Step-by-step Explanation
- The algorithm requires the points to be given as an array, sorted based on their x-coordinate.
- For the given points, the algorithm recursively divides the points into two halves based on their x-coordinate.
- The recursion continues until the number of points becomes too small for partitioning.
- Then, the closest points in the adjacency are considered and their distance is computed.
- Points with a distance below the threshold will be excluded from the final result.
- The points are sorted based on their y-coordinates, allowing us to quickly find the closest pair in the vertical strip of points near the dividing line.
- Check whether the minimum distance obtained in each of the subproblems less than the distance across the center strip. Combine the answers obtained from each subproblem.
Complexity Analysis
Let’s assume that the given set of points has n points.
The algorithm sorts the points according to their x-coordinates, which takes O(n lg n) time. The algorithm uses a divide-and-conquer approach in which half of the points are assigned to the left and right independently. Therefore, we can describe the running time of the algorithm as follows:
- T(n) = 2 T(n/2) + O(n)
We have to find the closest pair in the entire set by merging the closest pair in both the right and left parts. It takes O(n) time to combine the two solutions.
The time complexity of the algorithm can be expressed as:
- T(n) = 2T(n/2) + n + O(n)
- T(n) = 2T(n/2) + O(n)
Using the Master theorem, we can conclude that the above recurrence relation’s time complexity is O(nlogn).

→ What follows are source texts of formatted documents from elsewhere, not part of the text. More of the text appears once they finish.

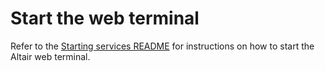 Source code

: # Start the web terminal

Refer to the [Starting services README](https://github.com/gloveboxes/Altairdocker/blob/main/Services/README.md) for instructions on how to start the Altair web terminal.
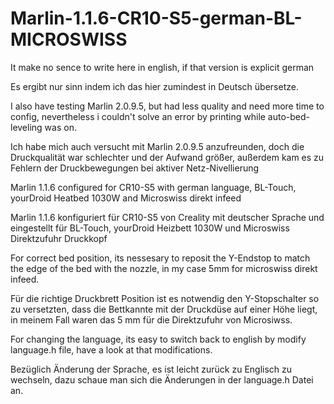 # Marlin-1.1.6-CR10-S5-german-BL-MICROSWISS
It make no sence to write here in english, if that version is explicit german

Es ergibt nur sinn indem ich das hier zumindest in Deutsch übersetze.


I also have testing Marlin 2.0.9.5, but had less quality and need more time to config, nevertheless i couldn't solve an error by printing while auto-bed-leveling was on.

Ich habe mich auch versucht mit Marlin 2.0.9.5 anzufreunden, doch die Druckqualität war schlechter und der Aufwand größer, außerdem kam es zu Fehlern der Druckbewegungen bei aktiver Netz-Nivellierung


Marlin 1.1.6 configured for CR10-S5 with german language, BL-Touch, yourDroid Heatbed 1030W and Microswiss direkt infeed

Marlin 1.1.6 konfiguriert für CR10-S5 von Creality mit deutscher Sprache und eingestellt für BL-Touch, yourDroid Heizbett 1030W und Microswiss Direktzufuhr Druckkopf


For correct bed position, its nessesary to reposit the Y-Endstop to match the edge of the bed with the nozzle, in my case 5mm for microswiss direkt infeed.

Für die richtige Druckbrett Position ist es notwendig den Y-Stopschalter so zu versetzten, dass die Bettkannte mit der Druckdüse auf einer Höhe liegt, in meinem Fall waren das 5 mm für die Direktzufuhr von Microsiwss.


For changing the language, its easy to switch back to english by modify language.h file, have a look at that modifications.

Bezüglich Änderung der Sprache, es ist leicht zurück zu Englisch zu wechseln, dazu schaue man sich die Änderungen in der language.h Datei an.
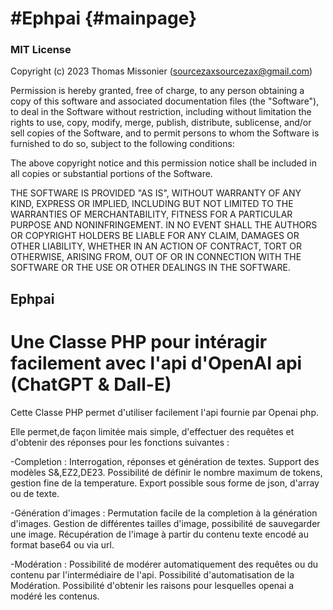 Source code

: #Ephpai                     {#mainpage}
============

### MIT License
Copyright (c) 2023 Thomas Missonier (sourcezaxsourcezax@gmail.com)

Permission is hereby granted, free of charge, to any person obtaining a copy
of this software and associated documentation files (the "Software"), to deal
in the Software without restriction, including without limitation the rights
to use, copy, modify, merge, publish, distribute, sublicense, and/or sell
copies of the Software, and to permit persons to whom the Software is
furnished to do so, subject to the following conditions:

The above copyright notice and this permission notice shall be included in all
copies or substantial portions of the Software.

THE SOFTWARE IS PROVIDED "AS IS", WITHOUT WARRANTY OF ANY KIND, EXPRESS OR
IMPLIED, INCLUDING BUT NOT LIMITED TO THE WARRANTIES OF MERCHANTABILITY,
FITNESS FOR A PARTICULAR PURPOSE AND NONINFRINGEMENT. IN NO EVENT SHALL THE
AUTHORS OR COPYRIGHT HOLDERS BE LIABLE FOR ANY CLAIM, DAMAGES OR OTHER
LIABILITY, WHETHER IN AN ACTION OF CONTRACT, TORT OR OTHERWISE, ARISING FROM,
OUT OF OR IN CONNECTION WITH THE SOFTWARE OR THE USE OR OTHER DEALINGS IN THE
SOFTWARE.

## Ephpai 

# Une Classe PHP pour intéragir facilement avec l'api d'OpenAI api (ChatGPT & Dall-E)

Cette Classe PHP permet d'utiliser facilement l'api fournie par Openai php.

Elle permet,de façon limitée mais simple, d'effectuer des requêtes et d'obtenir des réponses pour les fonctions suivantes :

-Completion :
 Interrogation, réponses et génération de textes. Support des modèles S&,EZ2,DE23. Possibilité de définir le nombre maximum de tokens, gestion fine de la temperature. Export possible sous forme de json, d'array ou de texte.

-Génération d'images : 
Permutation facile de la completion à la génération d'images. 
Gestion de différentes tailles d'image, possibilité de sauvegarder une image. Récupération de l'image à partir du contenu texte encodé au format base64  ou via url. 

-Modération :
Possibilité de modérer automatiquement des requêtes ou du contenu par l'intermédiaire de l'api. Possibilité d'automatisation de la Modération. Possibilité d'obtenir les raisons pour lesquelles openai a modéré les contenus.


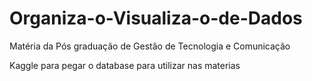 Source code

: # Organiza-o-Visualiza-o-de-Dados
Matéria da Pós graduação de Gestão de Tecnologia e Comunicação


Kaggle para pegar o database para utilizar nas materias
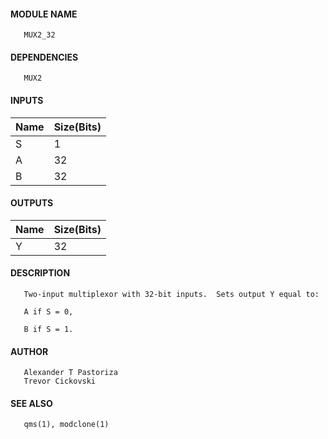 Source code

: #### MODULE NAME
       MUX2_32

#### DEPENDENCIES
       MUX2

#### INPUTS
Name | Size(Bits)
-----|------------
S   |     1      
A   |     32     
B   |     32     

#### OUTPUTS
Name | Size(Bits)
-----|------------
Y   |     32     

#### DESCRIPTION
       Two-input multiplexor with 32-bit inputs.  Sets output Y equal to:

       A if S = 0,

       B if S = 1.

#### AUTHOR
       Alexander T Pastoriza
       Trevor Cickovski

#### SEE ALSO
       qms(1), modclone(1)
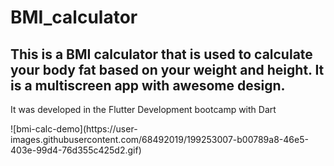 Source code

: # BMI_calculator

## This is a BMI calculator that is used to calculate your body fat based on your weight and height. It is a multiscreen app with awesome design.
It was developed in the Flutter Development bootcamp with Dart

<p align="left">
![bmi-calc-demo](https://user-images.githubusercontent.com/68492019/199253007-b00789a8-46e5-403e-99d4-76d355c425d2.gif)
</p>
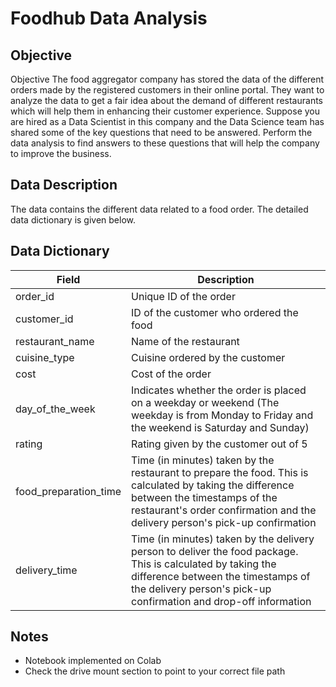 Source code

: # Foodhub Data Analysis

## Objective
Objective
The food aggregator company has stored the data of the different orders made by the registered customers in their online portal. They want to analyze the data to get a fair idea about the demand of different restaurants which will help them in enhancing their customer experience. Suppose you are hired as a Data Scientist in this company and the Data Science team has shared some of the key questions that need to be answered. Perform the data analysis to find answers to these questions that will help the company to improve the business.

## Data Description
The data contains the different data related to a food order. The detailed data dictionary is given below.

## Data Dictionary
| Field | Description |
| --- | --- |
| order_id | Unique ID of the order |
| customer_id | ID of the customer who ordered the food |
| restaurant_name | Name of the restaurant |
| cuisine_type | Cuisine ordered by the customer |
| cost | Cost of the order |
| day_of_the_week | Indicates whether the order is placed on a weekday or weekend (The weekday is from Monday to Friday and the weekend is Saturday and Sunday) |
| rating | Rating given by the customer out of 5 |
| food_preparation_time | Time (in minutes) taken by the restaurant to prepare the food. This is calculated by taking the difference between the timestamps of the restaurant's order confirmation and the delivery person's pick-up confirmation |
| delivery_time | Time (in minutes) taken by the delivery person to deliver the food package. This is calculated by taking the difference between the timestamps of the delivery person's pick-up confirmation and drop-off information |

## Notes
- Notebook implemented on Colab
- Check the drive mount section to point to your correct file path
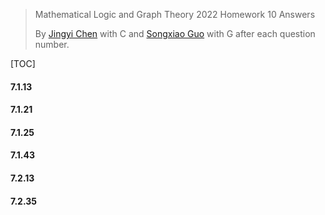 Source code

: >Mathematical Logic and Graph Theory 2022 Homework 10 Answers
>
>By [Jingyi Chen](chenjingyi071@mail.ustc.edu.cn) with C and [Songxiao Guo](logname@mail.ustc.edu.cn) with G after each question number.

[TOC]

#### 7.1.13

#### 7.1.21

#### 7.1.25

#### 7.1.43

#### 7.2.13

#### 7.2.35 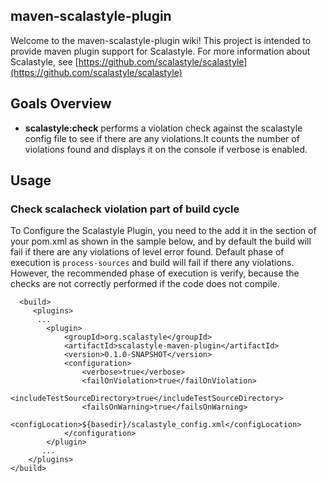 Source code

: ## maven-scalastyle-plugin
Welcome to the maven-scalastyle-plugin wiki!
This project is intended to provide maven plugin support  for Scalastyle.
For more information about Scalastyle, see [https://github.com/scalastyle/scalastyle](https://github.com/scalastyle/scalastyle)

## Goals Overview
* **scalastyle:check** performs a violation check against the scalastyle config file to see if there are any violations.It counts the number of violations found and displays it on the console if verbose is enabled.

## Usage
### Check scalacheck violation part of build cycle
To Configure the Scalastyle Plugin, you need to the add it in the <build> section of your pom.xml as shown in the sample below,
and by default the build will fail if there are any violations of level error found.
Default phase of execution is `process-sources` and build will fail if there any violations. However, the recommended phase of execution is verify,
because the checks are not correctly performed if the code does not compile.
 
      <build>
         <plugins> 
          ...
            <plugin>
                <groupId>org.scalastyle</groupId>
                <artifactId>scalastyle-maven-plugin</artifactId>
                <version>0.1.0-SNAPSHOT</version>
                <configuration>
                    <verbose>true</verbose>
                    <failOnViolation>true</failOnViolation>
                    <includeTestSourceDirectory>true</includeTestSourceDirectory>
                    <failsOnWarning>true</failsOnWarning>
                    <configLocation>${basedir}/scalastyle_config.xml</configLocation>
                </configuration>
            </plugin>
           ...
        </plugins>
    </build>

Therefore, the total time complexity of the algorithm will become O(n log n). The space complexity of the algorithm is also O(n), as we are sorting and combining the points by the highest and lowest variables.
The algorithm is effective in eliminating all but closest-pair candidates within the strip, which results in a relatively small number of candidates. It is robust and works well even for large data sets.